Compositions of linear transformations

Since linear transformations are just a special type of function, we can form compositions of them.

The composition of a linear transformation T:Rn → Rm and S:Rm → Rk is the function (S°T):Rn → Rk with the rule (S°T)(x) = S(T[x]) for all x in Rn.

We want to know two things about compositions of linear transformations:

Is the composition a linear transformation?
If so, what is its standard matrix?

The composition of two linear transformations is a linear transformation.

Proof: Let T:Rn → Rm and S:Rm → Rk be linear transformations and form their composition (S°T):Rn → Rk.
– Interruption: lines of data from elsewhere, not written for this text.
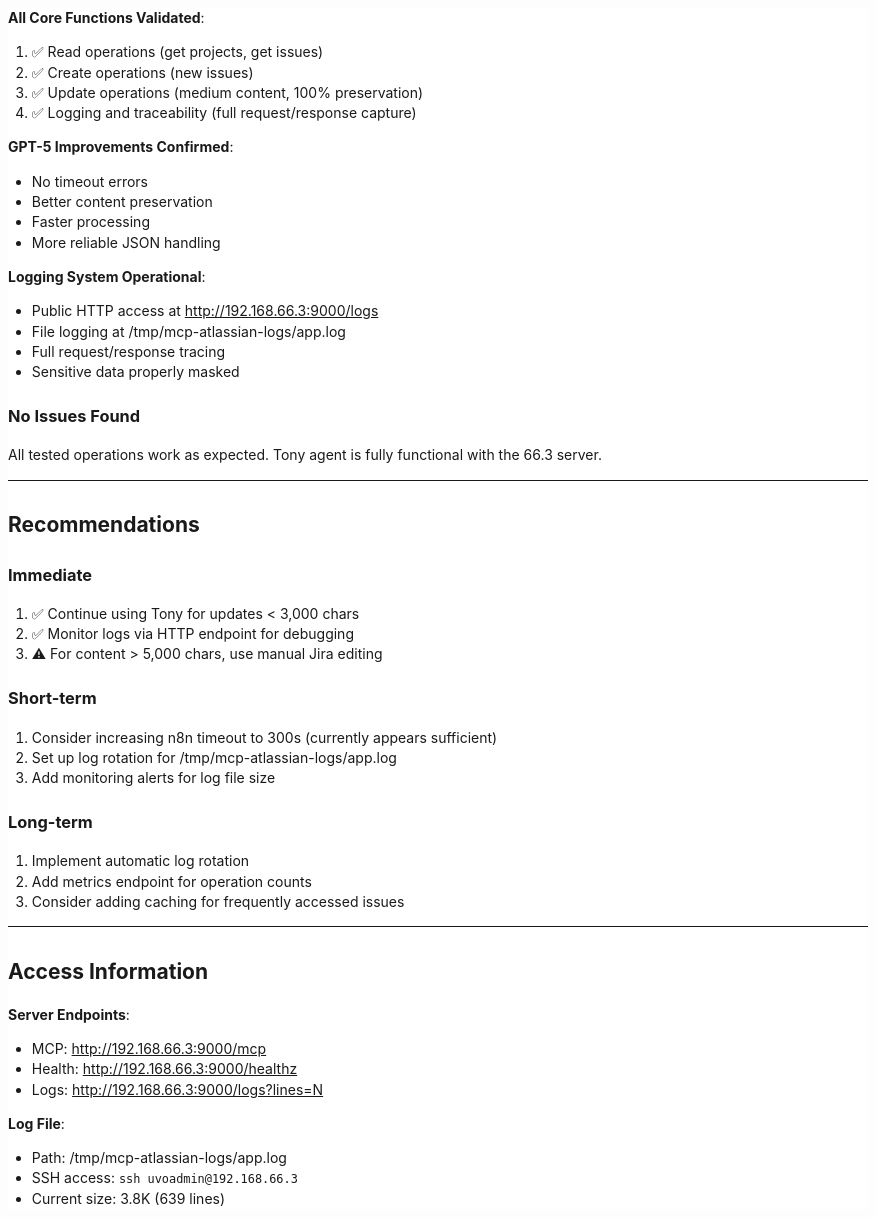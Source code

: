 **All Core Functions Validated**:
1. ✅ Read operations (get projects, get issues)
2. ✅ Create operations (new issues)
3. ✅ Update operations (medium content, 100% preservation)
4. ✅ Logging and traceability (full request/response capture)

**GPT-5 Improvements Confirmed**:
- No timeout errors
- Better content preservation
- Faster processing
- More reliable JSON handling

**Logging System Operational**:
- Public HTTP access at http://192.168.66.3:9000/logs
- File logging at /tmp/mcp-atlassian-logs/app.log
- Full request/response tracing
- Sensitive data properly masked

### No Issues Found

All tested operations work as expected. Tony agent is fully functional with the 66.3 server.

---

## Recommendations

### Immediate
1. ✅ Continue using Tony for updates < 3,000 chars
2. ✅ Monitor logs via HTTP endpoint for debugging
3. ⚠️ For content > 5,000 chars, use manual Jira editing

### Short-term
1. Consider increasing n8n timeout to 300s (currently appears sufficient)
2. Set up log rotation for /tmp/mcp-atlassian-logs/app.log
3. Add monitoring alerts for log file size

### Long-term
1. Implement automatic log rotation
2. Add metrics endpoint for operation counts
3. Consider adding caching for frequently accessed issues

---

## Access Information

**Server Endpoints**:
- MCP: http://192.168.66.3:9000/mcp
- Health: http://192.168.66.3:9000/healthz
- Logs: http://192.168.66.3:9000/logs?lines=N

**Log File**:
- Path: /tmp/mcp-atlassian-logs/app.log
- SSH access: `ssh uvoadmin@192.168.66.3`
- Current size: 3.8K (639 lines)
We need to check that S°T preserves sums and scalar multiples.

For two vectors u and v in Rn

(S°T)(u + v)

= S(T[u + v])
= S(T[u] + T[v]) since T preserves sums
= S(T[u]) + S(T[v]) since S preserves sums
= (S°T)(u) + (S°T)(v).

So S°T preserves sums.

For any vector u in Rn and any scalar c,

(S°T)(cu)

= S(T[cu])
= S(cT[u]) since T preserves scalar multiples
= cS(T[u]) since S preserves scalar multiples
= c(S°T)(u)

So S°T preserves scalar multiples.

The standard matrix of the composition of two linear transformations is the product of the standard matrices of the individual transformations.

Proof: Suppose you have linear transformations T:Rn → Rm and S:Rm → Rk with standard matrices A and B respectively, i.e. T(u) = Au for all u in Rn and S(v) = Bv for all v in Rm. Since A is m x n and B is k x m, their product C = BA is defined and is k x m.

Suppose R:Rm → Rn is the matrix transformation given by R(u) = Cu for all u in Rn. Then

R(u)	= (BA)u = B(Au) = B[T(u)] = S[T(u)] = (S°T)(u).

This is true for all u in Rn, so R is the composition of S and T. Thus S°T has standard matrix C = BA.